Kathryn Bigelow fait revivre les 18 dernières minutes d'une catastrophe sous les différents angles de protagonistes d'une visio-conférence. Du Président des États-Unis au simple officier militaire, chacun prend sa dose de stress et la communique au spectateur.

A House Of Dynamite a évidemment un gros avantage pédagogique : on comprend rapidement ce qu’il se passe, on sait ce que l’on doit savoir tout comme on sait aussi ce que l’on ne doit pas. Tout le film n’est qu’une tension permanente qui a pour objectif (seul objectif ?) d’embarquer l’audience dans l’aventure.

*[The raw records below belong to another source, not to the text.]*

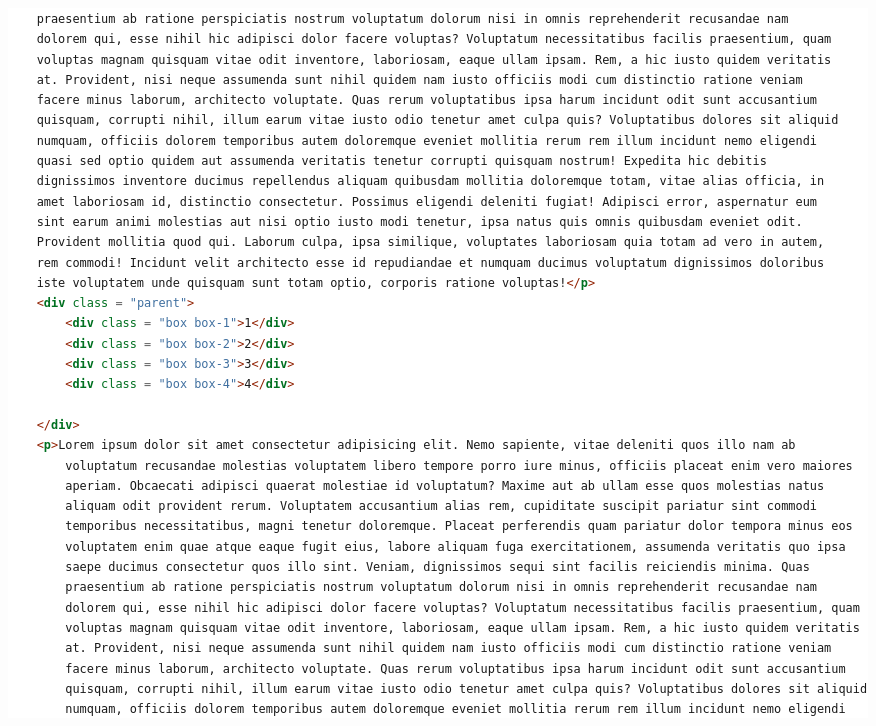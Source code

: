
 ```html
    praesentium ab ratione perspiciatis nostrum voluptatum dolorum nisi in omnis reprehenderit recusandae nam
    dolorem qui, esse nihil hic adipisci dolor facere voluptas? Voluptatum necessitatibus facilis praesentium, quam
    voluptas magnam quisquam vitae odit inventore, laboriosam, eaque ullam ipsam. Rem, a hic iusto quidem veritatis
    at. Provident, nisi neque assumenda sunt nihil quidem nam iusto officiis modi cum distinctio ratione veniam
    facere minus laborum, architecto voluptate. Quas rerum voluptatibus ipsa harum incidunt odit sunt accusantium
    quisquam, corrupti nihil, illum earum vitae iusto odio tenetur amet culpa quis? Voluptatibus dolores sit aliquid
    numquam, officiis dolorem temporibus autem doloremque eveniet mollitia rerum rem illum incidunt nemo eligendi
    quasi sed optio quidem aut assumenda veritatis tenetur corrupti quisquam nostrum! Expedita hic debitis
    dignissimos inventore ducimus repellendus aliquam quibusdam mollitia doloremque totam, vitae alias officia, in
    amet laboriosam id, distinctio consectetur. Possimus eligendi deleniti fugiat! Adipisci error, aspernatur eum
    sint earum animi molestias aut nisi optio iusto modi tenetur, ipsa natus quis omnis quibusdam eveniet odit.
    Provident mollitia quod qui. Laborum culpa, ipsa similique, voluptates laboriosam quia totam ad vero in autem,
    rem commodi! Incidunt velit architecto esse id repudiandae et numquam ducimus voluptatum dignissimos doloribus
    iste voluptatem unde quisquam sunt totam optio, corporis ratione voluptas!</p>
    <div class = "parent">
        <div class = "box box-1">1</div>
        <div class = "box box-2">2</div>
        <div class = "box box-3">3</div>
        <div class = "box box-4">4</div>

    </div>
    <p>Lorem ipsum dolor sit amet consectetur adipisicing elit. Nemo sapiente, vitae deleniti quos illo nam ab
        voluptatum recusandae molestias voluptatem libero tempore porro iure minus, officiis placeat enim vero maiores
        aperiam. Obcaecati adipisci quaerat molestiae id voluptatum? Maxime aut ab ullam esse quos molestias natus
        aliquam odit provident rerum. Voluptatem accusantium alias rem, cupiditate suscipit pariatur sint commodi
        temporibus necessitatibus, magni tenetur doloremque. Placeat perferendis quam pariatur dolor tempora minus eos
        voluptatem enim quae atque eaque fugit eius, labore aliquam fuga exercitationem, assumenda veritatis quo ipsa
        saepe ducimus consectetur quos illo sint. Veniam, dignissimos sequi sint facilis reiciendis minima. Quas
        praesentium ab ratione perspiciatis nostrum voluptatum dolorum nisi in omnis reprehenderit recusandae nam
        dolorem qui, esse nihil hic adipisci dolor facere voluptas? Voluptatum necessitatibus facilis praesentium, quam
        voluptas magnam quisquam vitae odit inventore, laboriosam, eaque ullam ipsam. Rem, a hic iusto quidem veritatis
        at. Provident, nisi neque assumenda sunt nihil quidem nam iusto officiis modi cum distinctio ratione veniam
        facere minus laborum, architecto voluptate. Quas rerum voluptatibus ipsa harum incidunt odit sunt accusantium
        quisquam, corrupti nihil, illum earum vitae iusto odio tenetur amet culpa quis? Voluptatibus dolores sit aliquid
        numquam, officiis dolorem temporibus autem doloremque eveniet mollitia rerum rem illum incidunt nemo eligendi
```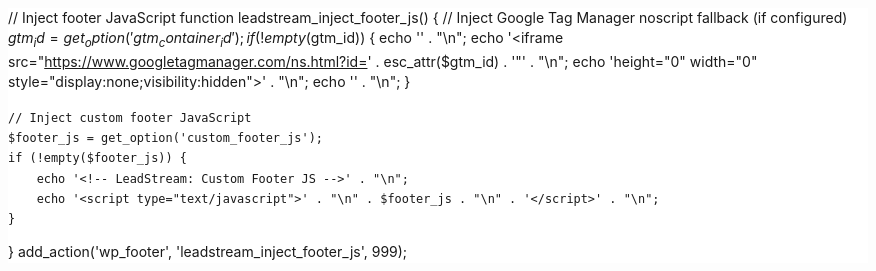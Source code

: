 // Inject footer JavaScript
function leadstream_inject_footer_js() {
    // Inject Google Tag Manager noscript fallback (if configured)
    $gtm_id = get_option('gtm_container_id');
    if (!empty($gtm_id)) {
        echo '<!-- Google Tag Manager (noscript) -->' . "\n";
        echo '<noscript><iframe src="https://www.googletagmanager.com/ns.html?id=' . esc_attr($gtm_id) . '"' . "\n";
        echo 'height="0" width="0" style="display:none;visibility:hidden"></iframe></noscript>' . "\n";
        echo '<!-- End Google Tag Manager (noscript) -->' . "\n";
    }
    
    // Inject custom footer JavaScript
    $footer_js = get_option('custom_footer_js');
    if (!empty($footer_js)) {
        echo '<!-- LeadStream: Custom Footer JS -->' . "\n";
        echo '<script type="text/javascript">' . "\n" . $footer_js . "\n" . '</script>' . "\n";
    }
}
add_action('wp_footer', 'leadstream_inject_footer_js', 999);
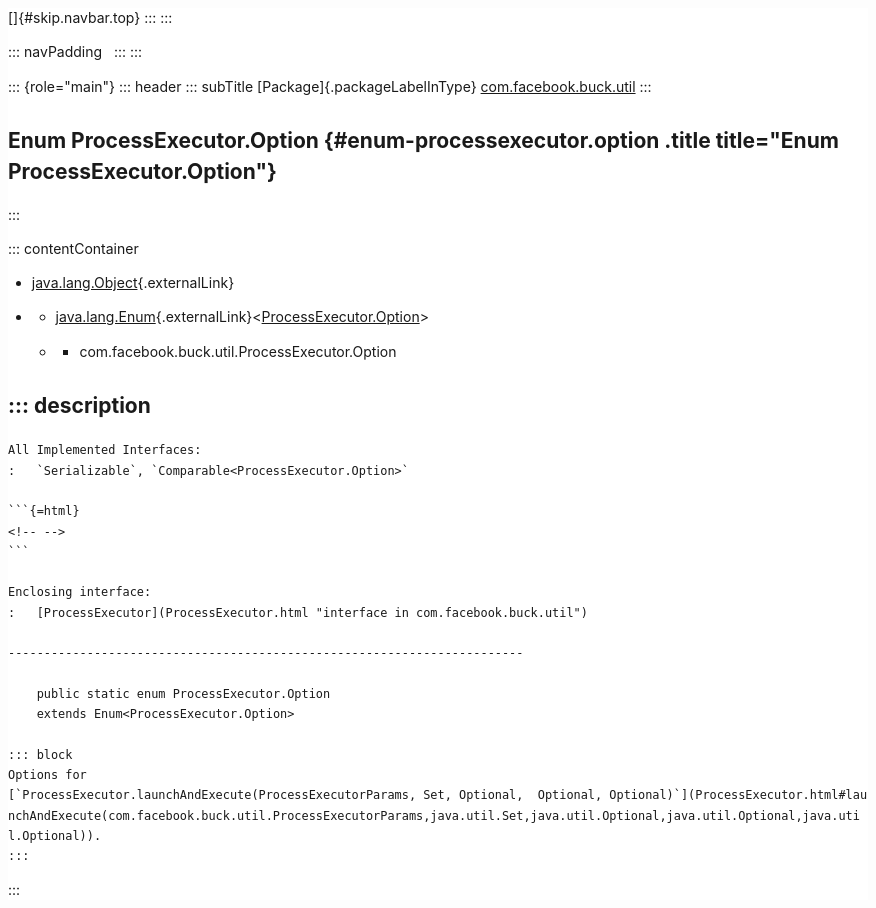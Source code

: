 </div>

[]{#skip.navbar.top}
:::
:::

::: navPadding
 
:::
:::

::: {role="main"}
::: header
::: subTitle
[Package]{.packageLabelInType} [com.facebook.buck.util](package-summary.html)
:::

## Enum ProcessExecutor.Option {#enum-processexecutor.option .title title="Enum ProcessExecutor.Option"}
:::

::: contentContainer
-   [java.lang.Object](http://docs.oracle.com/javase/7/docs/api/java/lang/Object.html?is-external=true "class or interface in java.lang"){.externalLink}

-   -   [java.lang.Enum](http://docs.oracle.com/javase/7/docs/api/java/lang/Enum.html?is-external=true "class or interface in java.lang"){.externalLink}\<[ProcessExecutor.Option](ProcessExecutor.Option.html "enum in com.facebook.buck.util")\>

    -   -   com.facebook.buck.util.ProcessExecutor.Option

::: description
-   

    All Implemented Interfaces:
    :   `Serializable`, `Comparable<ProcessExecutor.Option>`

    ```{=html}
    <!-- -->
    ```

    Enclosing interface:
    :   [ProcessExecutor](ProcessExecutor.html "interface in com.facebook.buck.util")

    ------------------------------------------------------------------------

        public static enum ProcessExecutor.Option
        extends Enum<ProcessExecutor.Option>

    ::: block
    Options for
    [`ProcessExecutor.launchAndExecute(ProcessExecutorParams, Set, Optional,  Optional, Optional)`](ProcessExecutor.html#launchAndExecute(com.facebook.buck.util.ProcessExecutorParams,java.util.Set,java.util.Optional,java.util.Optional,java.util.Optional)).
    :::
:::
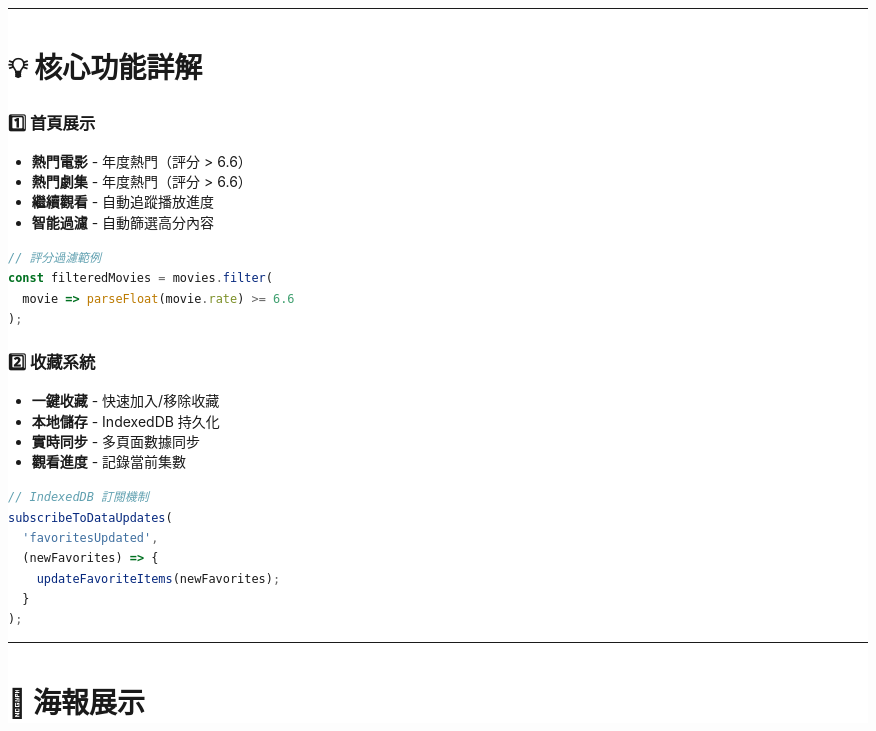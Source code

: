 </div>

</div>

---

# 💡 核心功能詳解

<div class="grid grid-cols-2 gap-8 mt-4">

<div>

### 1️⃣ 首頁展示

- **熱門電影** - 年度熱門（評分 > 6.6）
- **熱門劇集** - 年度熱門（評分 > 6.6）
- **繼續觀看** - 自動追蹤播放進度
- **智能過濾** - 自動篩選高分內容

```ts
// 評分過濾範例
const filteredMovies = movies.filter(
  movie => parseFloat(movie.rate) >= 6.6
);
```

</div>

<div>

### 2️⃣ 收藏系統

- **一鍵收藏** - 快速加入/移除收藏
- **本地儲存** - IndexedDB 持久化
- **實時同步** - 多頁面數據同步
- **觀看進度** - 記錄當前集數

```ts
// IndexedDB 訂閱機制
subscribeToDataUpdates(
  'favoritesUpdated',
  (newFavorites) => {
    updateFavoriteItems(newFavorites);
  }
);
```

</div>

</div>

---

# 🎨 海報展示
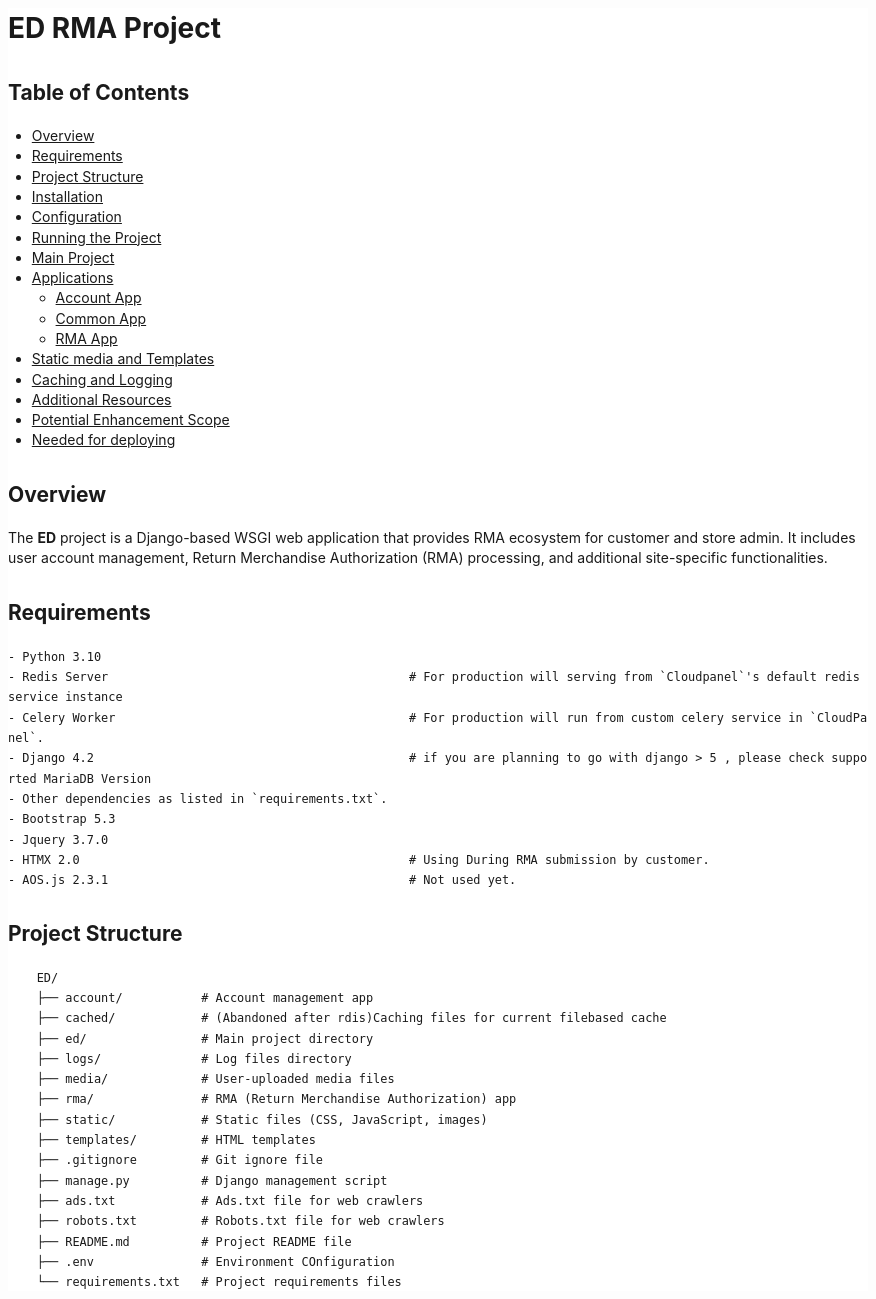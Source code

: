 # ED RMA Project

## Table of Contents
- [Overview](#overview)
- [Requirements](#requirements)
- [Project Structure](#project-structure)
- [Installation](#installation)
- [Configuration](#configuration)
- [Running the Project](#running-the-project)
- [Main Project](#main-project)
- [Applications](#applications)
    - [Account App](#account-app)
    - [Common App](#common-app)
    - [RMA App](#rma-app)
- [Static media and Templates](#static-media-and-templates)
- [Caching and Logging](#caching-and-logging)
- [Additional Resources](#additional-resources)
- [Potential Enhancement Scope](#potential-enhancement-scope)
- [Needed for deploying](#needed-for-deploying)

## Overview
The **ED** project is a Django-based WSGI web application that provides RMA ecosystem for customer and store admin. It includes user account management, Return Merchandise Authorization (RMA) processing, and additional site-specific functionalities.

## Requirements
```txt
- Python 3.10
- Redis Server                                          # For production will serving from `Cloudpanel`'s default redis service instance
- Celery Worker                                         # For production will run from custom celery service in `CloudPanel`.
- Django 4.2                                            # if you are planning to go with django > 5 , please check supported MariaDB Version
- Other dependencies as listed in `requirements.txt`.
- Bootstrap 5.3
- Jquery 3.7.0
- HTMX 2.0                                              # Using During RMA submission by customer. 
- AOS.js 2.3.1                                          # Not used yet.
```
## Project Structure
```base
    ED/
    ├── account/           # Account management app
    ├── cached/            # (Abandoned after rdis)Caching files for current filebased cache
    ├── ed/                # Main project directory
    ├── logs/              # Log files directory
    ├── media/             # User-uploaded media files
    ├── rma/               # RMA (Return Merchandise Authorization) app
    ├── static/            # Static files (CSS, JavaScript, images)
    ├── templates/         # HTML templates
    ├── .gitignore         # Git ignore file
    ├── manage.py          # Django management script
    ├── ads.txt            # Ads.txt file for web crawlers
    ├── robots.txt         # Robots.txt file for web crawlers
    ├── README.md          # Project README file
    ├── .env               # Environment COnfiguration
    └── requirements.txt   # Project requirements files
```
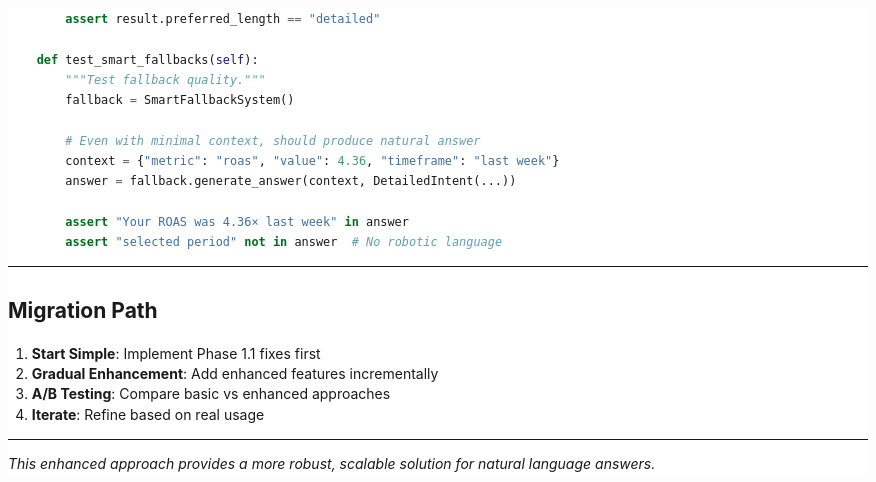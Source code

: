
 ```python
        assert result.preferred_length == "detailed"
    
    def test_smart_fallbacks(self):
        """Test fallback quality."""
        fallback = SmartFallbackSystem()
        
        # Even with minimal context, should produce natural answer
        context = {"metric": "roas", "value": 4.36, "timeframe": "last week"}
        answer = fallback.generate_answer(context, DetailedIntent(...))
        
        assert "Your ROAS was 4.36× last week" in answer
        assert "selected period" not in answer  # No robotic language
```

---

## Migration Path

1. **Start Simple**: Implement Phase 1.1 fixes first
2. **Gradual Enhancement**: Add enhanced features incrementally
3. **A/B Testing**: Compare basic vs enhanced approaches
4. **Iterate**: Refine based on real usage

---

_This enhanced approach provides a more robust, scalable solution for natural language answers._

Dans cet exercice, la réalisatrice oscarisée Kathryn Bigelow excelle. La fameuse visio-conférence est une somme de toutes les cellules de crise états-uniennes dans laquelle finalement on pourrait nous aussi avoir notre petite case, dans un coin, en tant que spectateur impuissant de la situation. Que nous ayons un avis ou non sur ce qu’il faut faire face à ce missile nucléaire se dirigeant vers le sol américain n’a que peu d’importance : seul le président (Idris Elba, sous-exploité comme l’ensemble des acteurs de ce film, chorale en quelque sorte) est décisionnaire.

Et c’est justement ce qui peut diviser : tout le film est construit pour faire monter la pression autour de la décision présidentielle, mais en offrant une fin ouverte. Dans A House Of Dynamite, le voyage est finalement plus important que la destination. Il faut adhérer au contrat. Vivre le déroulé plutôt que connaître l’issue. On en revient donc à un superbe travail de réalisation, mais qui ne réussit pas sur tous les plans.

La diffusion des émotions est inégale : carton plein pour le stress, la tension, le doute, l’hésitation bref, vous saisissez le principe. Échec en ce qui concerne l’attachement aux personnages et donc le ressenti de leurs propres émotions. Même la surprise du formidable Jared Harris en ministre de la Défense (on dit secrétaire d’État) tombe à plat, si vous me passez l’expression. Pas de place pour les sentiments autres que ceux liés à notre missile inconnu. Car c’est finalement lui, l’acteur principal : créant la surprise, déjouant les pronostics, il impose son rythme à tout le monde. Du début à sa fin.